Recently, I was referred to as a "...born again white Indian...." by a modern day Chahta speaker, which resulted from a single letter difference in spelling of a Chahta anumpa "word" which is so silly! Please do avoid disagreement. Please work at learning basic old fashion Chahta, then move on to modern day Chahta. However, always show respect for tradition. If you do not respect tradition, you will never truly learn to speak Chahta, nor truly come to understand American Indian philosophy. It is not enough to speak Chahta. You must become Chahta to appreciate and understand our Chahta language.
Conversational Chahta! This page will provide a achukma "good" introduction to very basic phrases used frequently. Ahnit akostininchi "remember" to toss out your English rules of grammar! Chahta ahnit akostininchi phrases are arranged differently, for the most part. Noun first, followed by adjectives, then verbs and adverbs, with modifiers sprinkled in. Chahta is logical! English is not!
"Chahta ahnit akostininchi" = Choctaw to remember = Remember Choctaw. You see? Noun followed by a verb.
If you do not have your copy of "A Dictionary Of The Choctaw Language" by Cyrus Byington, right now is good time to buy one; you will need the dictionary for all following lessons. Buy a copy, NOW.
If a vowel is underlined, what are you to do? Review Lesson One, darn it!
Common Basic Greetings
Halito - Hello.
Chim achukma? - Are you well?
A, chishnato - Yes, and you?
A, um achukmah akinlih - Yes, I am well too.
Achukma hoke - I am fine. (OR) It is good.
Chi hohchifo nanta? - What is your name?
Sa hohchifo ut (your name) - My name is (your name).
Yakoke - Thank you.
Ant chukoa - Come in.
Minti - Come here.
Kucha - Go out.
Binili (OR) Bininili - Sit down.
Hikia - Stand up.
Sa yoshoba - I am lost.
Ak Akostinincho - I do not understand.
Akostininchi li - I understand.
Salaha hosh anumpoli - Please speak slowly.
Miha moma - Please say again.
Chahta iskitini anumpuli li - I speak a little Choctaw.
Chahta imanumpa ish anumpola hinla ho? - Do you speak Choctaw?
It is nana fehna you memorize well all words and phrases in this lesson before you move to my next lesson. A achukma way to practice and learn, in absence of a friend to help you, is to practice in front of a mirror; talk to yourself!
Those anumpa nana fehna and achukma have both been used previously many times. I expect you to know the interpretations!
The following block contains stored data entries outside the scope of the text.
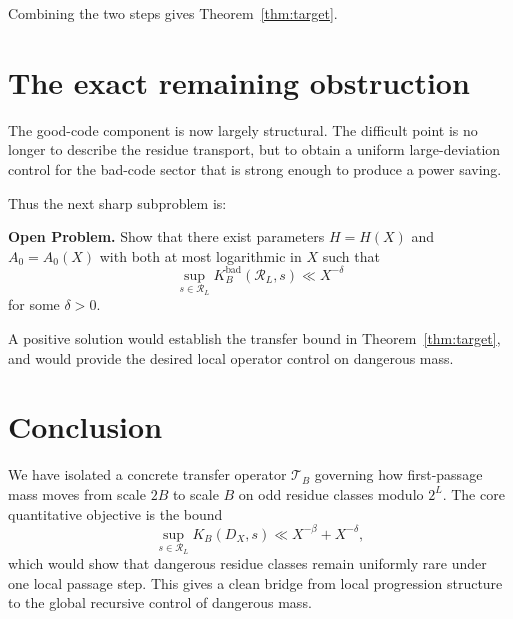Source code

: \documentclass[11pt]{article}
\theoremstyle{definition}
\theoremstyle{remark}
\newcommand{\1}{\mathbf{1}}
\newcommand{\Res}{\mathcal R_L}
\newcommand{\DX}{D_X}
\newcommand{\KB}{K_B}
\newcommand{\TB}{\mathcal T_B}
\begin{document}
Combining the two steps gives Theorem~\ref{thm:target}.

\section{The exact remaining obstruction}

The good-code component is now largely structural. The difficult point is no longer to describe the residue transport, but to obtain a uniform large-deviation control for the bad-code sector that is strong enough to produce a power saving.

Thus the next sharp subproblem is:

\medskip
\noindent
\textbf{Open Problem.}
Show that there exist parameters $H=H(X)$ and $A_0=A_0(X)$ with both at most logarithmic in $X$ such that
\[
\sup_{s\in\Res}\KB^{\mathrm{bad}}(\Res,s)\ll X^{-\delta}
\]
for some $\delta>0$.
\medskip

A positive solution would establish the transfer bound in Theorem~\ref{thm:target}, and would provide the desired local operator control on dangerous mass.

\section{Conclusion}

We have isolated a concrete transfer operator $\TB$ governing how first-passage mass moves from scale $2B$ to scale $B$ on odd residue classes modulo $2^L$. The core quantitative objective is the bound
\[
\sup_{s\in\Res}\KB(\DX,s)\ll X^{-\beta}+X^{-\delta},
\]
which would show that dangerous residue classes remain uniformly rare under one local passage step. This gives a clean bridge from local progression structure to the global recursive control of dangerous mass.
\end{document}
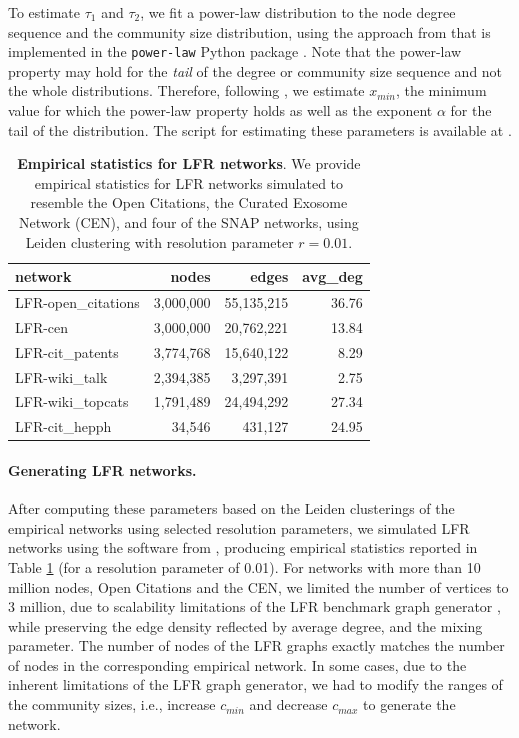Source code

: \documentclass[11pt]{article}   	%
\begin{document}
To estimate $\tau_1$ and $\tau_2$, we fit a power-law distribution to the node degree sequence and the community size distribution, using the approach from \cite{clauset2009power} that is implemented in the \texttt{power-law} Python package \citep{alstott2014powerlaw}. Note that the power-law property may hold for the \textit{tail} of the degree or community size sequence and not the whole distributions. Therefore, following \cite{clauset2009power}, we estimate $x_{min}$, the minimum value for which the power-law property holds as well as the exponent $\alpha$ for the tail of the distribution. The script for estimating these parameters is available at \cite{analysis_scripts,lfr-generation-code}.

\begin{table}[ht]
\centering
\begin{tabular}{lrrr}
  \hline
 network & nodes & edges & avg\_deg \\
  \hline
    LFR-open\_citations & 3,000,000  & 55,135,215 & 36.76 \\
    LFR-cen & 3,000,000 & 20,762,221 & 13.84 \\
    LFR-cit\_patents & 3,774,768 & 15,640,122 & 8.29 \\
    LFR-wiki\_talk & 2,394,385 & 3,297,391 & 2.75 \\
    LFR-wiki\_topcats & 1,791,489 & 24,494,292 & 27.34 \\
    LFR-cit\_hepph &  34,546 & 431,127 & 24.95 \\
 \hline
\end{tabular}
\caption{\textbf{Empirical statistics for LFR networks}. We provide empirical statistics for LFR networks simulated to  resemble the Open Citations, the Curated Exosome Network (CEN), and four of the SNAP networks, using Leiden clustering with resolution parameter $r=0.01$. }
\label{tab:empirical-stats-LFR}
\end{table}

\paragraph{Generating LFR networks.}
After computing these parameters based on the Leiden clusterings of the empirical networks using selected resolution parameters, we simulated LFR networks using the software from \cite{lancichinetti2008benchmark}, producing empirical statistics reported in Table \ref{tab:empirical-stats-LFR} (for a resolution parameter of 0.01). For networks with more than 10 million nodes, Open Citations and the CEN, we limited the number of vertices to 3 million, due to scalability limitations of  the LFR benchmark graph generator \citep{slota2019scalable}, while preserving the edge density reflected by average degree, and the mixing parameter.  The number of nodes of the LFR graphs exactly matches the number of nodes in the corresponding empirical network. In some cases, due to the inherent limitations of the LFR graph generator, we had to modify the ranges of the community sizes, i.e., increase $c_{min}$ and decrease $c_{max}$ to generate the network.
\end{document}
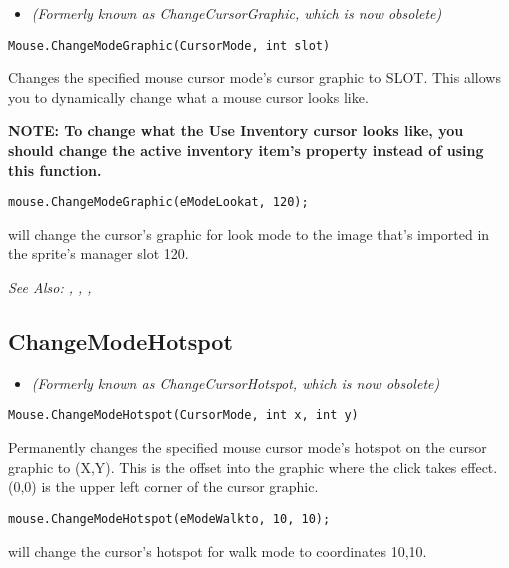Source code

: \begin{itemize}
\item \it{(Formerly known as ChangeCursorGraphic, which is now obsolete)}
\end{itemize}

\begin{verbatim}
Mouse.ChangeModeGraphic(CursorMode, int slot)
\end{verbatim}
Changes the specified mouse cursor mode's cursor graphic to SLOT.
This allows you to dynamically change what a mouse cursor looks like.

\bf{NOTE:} To change what the Use Inventory cursor looks like, you should change
the active inventory item's  property
instead of using this function.

\begin{verbatim}
mouse.ChangeModeGraphic(eModeLookat, 120);
\end{verbatim}
will change the cursor's graphic for look mode to the image that's imported in the sprite's manager slot 120.

\it{See Also:} ,
,
,


\subsection{ChangeModeHotspot}\label{Mouse.ChangeModeHotspot}%

\begin{itemize}
\item \it{(Formerly known as ChangeCursorHotspot, which is now obsolete)}
\end{itemize}

\begin{verbatim}
Mouse.ChangeModeHotspot(CursorMode, int x, int y)
\end{verbatim}
Permanently changes the specified mouse cursor mode's hotspot on the cursor graphic
to (X,Y). This is the offset into the graphic where the click takes effect.
(0,0) is the upper left corner of the cursor graphic.

\begin{verbatim}
mouse.ChangeModeHotspot(eModeWalkto, 10, 10);
\end{verbatim}
will change the cursor's hotspot for walk mode to coordinates 10,10.

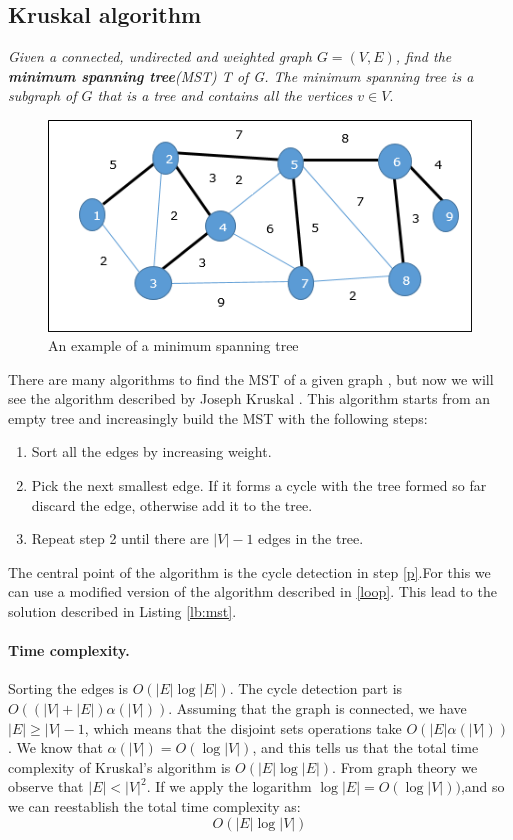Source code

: \documentclass{article}
\begin{document}
\subsection{Kruskal algorithm}
\emph{Given a connected, undirected  and weighted  graph $G = (V,E)$,
find  the \textbf{minimum spanning tree}(MST) T  of G. The minimum spanning tree 
is a subgraph of $G$ that is a tree and contains all the vertices $v \in V$}.
    
\bigskip
\begin{figure}[h!]
    \centering
    \includegraphics[scale=0.8]{img/mst.png}
    \caption{An example of a minimum spanning tree}
\end{figure}
There are many algorithms to find the MST of a given graph \cite{prim1957shortest} \cite{nevsetvril2001otakar},
but now we will see the algorithm described by Joseph Kruskal \cite{kruskal1956shortest}.
This algorithm starts from an empty tree and increasingly build the MST with the following steps:
\begin{enumerate}
    \item Sort all the edges by increasing weight.
    \item \label{p}Pick the next smallest edge. If it forms a cycle with the  tree formed so far discard the edge, otherwise
    add it to the tree.
    \item Repeat step 2 until there are $|V| - 1$ edges in the tree.
\end{enumerate}
The central point of the algorithm is the cycle detection in step \ref{p}.For this we can use a modified version of the algorithm described in \ref{loop}.
This lead to the solution described in Listing \ref{lb:mst}. 
\paragraph{Time complexity.} Sorting the edges is $O(|E|\log|E|)$. The cycle detection
part is $O((|V| + |E|)\alpha(|V|))$. Assuming that the graph is connected, we have
 $|E| \geq |V| - 1$, which means that the disjoint sets operations take $O(|E|\alpha(|V|))$. We know that
 $\alpha(|V|) = O(\log|V|)$, and this tells us that the total time complexity of Kruskal's algorithm
 is $O(|E|\log|E|)$. From graph theory we observe that $|E| < |V|^2$. If we apply the logarithm 
 $\log|E| = O(\log|V|))$,and so we can reestablish the total time complexity as:
 $$O(|E|\log|V|)$$
\end{document}
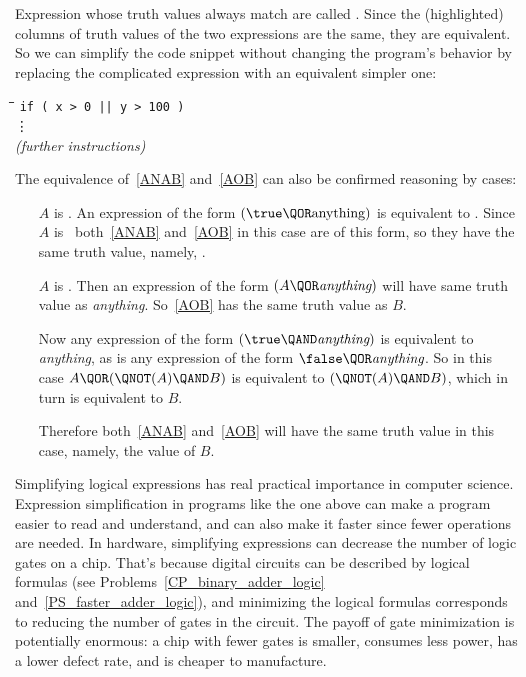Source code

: Expression whose truth values always match are called .
Since the (highlighted) columns of truth values of the two expressions are
the same, they are equivalent.  So we can simplify the code snippet
without changing the program's behavior by replacing the complicated
expression with an equivalent simpler one:
%
\begin{tabbing}
\hspace{1in} \= \quad\quad \= \quad\quad \= \quad\quad \= \kill
\> \texttt{if ( x > 0 || y > 100 )} \\
\> \> \vdots\\
\> \emph{(further instructions)}
\end{tabbing}

The equivalence of~\eqref{ANAB} and~\eqref{AOB} can also be confirmed
reasoning by cases:
\begin{itemize}
\item[$A$ is \true.]  An expression of the form $(\true \QOR
  \text{anything})$ is equivalent to \true.  Since $A$ is \true\
  both~\eqref{ANAB} and~\eqref{AOB} in this case are of this form, so they
  have the same truth value, namely, \true.

\item[$A$ is \false.]  Then an expression of the form $(A \QOR
  \textit{anything})$ will have same truth value as \emph{anything}.
   So~\eqref{AOB} has the same truth value as $B$.

   Now any expression of the form $(\true \QAND \textit{anything})$ is
   equivalent to \emph{anything}, as is any expression of the form $\false
   \QOR \emph{anything}$. 
   So in this case $A \QOR (\QNOT(A) \QAND B)$ is equivalent to
   $(\QNOT(A) \QAND B)$, which in turn is equivalent to $B$.

   Therefore both~\eqref{ANAB} and~\eqref{AOB} will have the same truth
   value in this case, namely, the value of $B$.
\end{itemize}

Simplifying logical expressions has real practical importance in
computer science.  Expression simplification in programs like the one
above can make a program easier to read and understand, and can also
make it faster since fewer operations are needed.  In hardware,
simplifying expressions can decrease the number of logic gates on a
chip.  That's because digital circuits can be described by logical
formulas (see Problems~\ref{CP_binary_adder_logic}
and~\ref{PS_faster_adder_logic}), and minimizing the logical formulas
corresponds to reducing the number of gates in the circuit.  The
payoff of gate minimization is potentially enormous: a chip with fewer
gates is smaller, consumes less power, has a lower defect rate, and is
cheaper to manufacture.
Ahni "notice" I am using increasing numbers of Chahta anumpa in my lessons' explanations. I am using Chahta anumpa you should now know. For anumpa you should know, I am not providing interpretations as I did for "notice" just previous. I expect you to know many basic anumpa by now.
Do not proceed until you have reviewed Lesson One many times and have committed to memory all words and phrases presented on this page and previous pages. You will not be able to keep up if you do not! Eventually, you will be reading mostly Chahta anumpa in my lessons, and very little Ikilish imanumpa!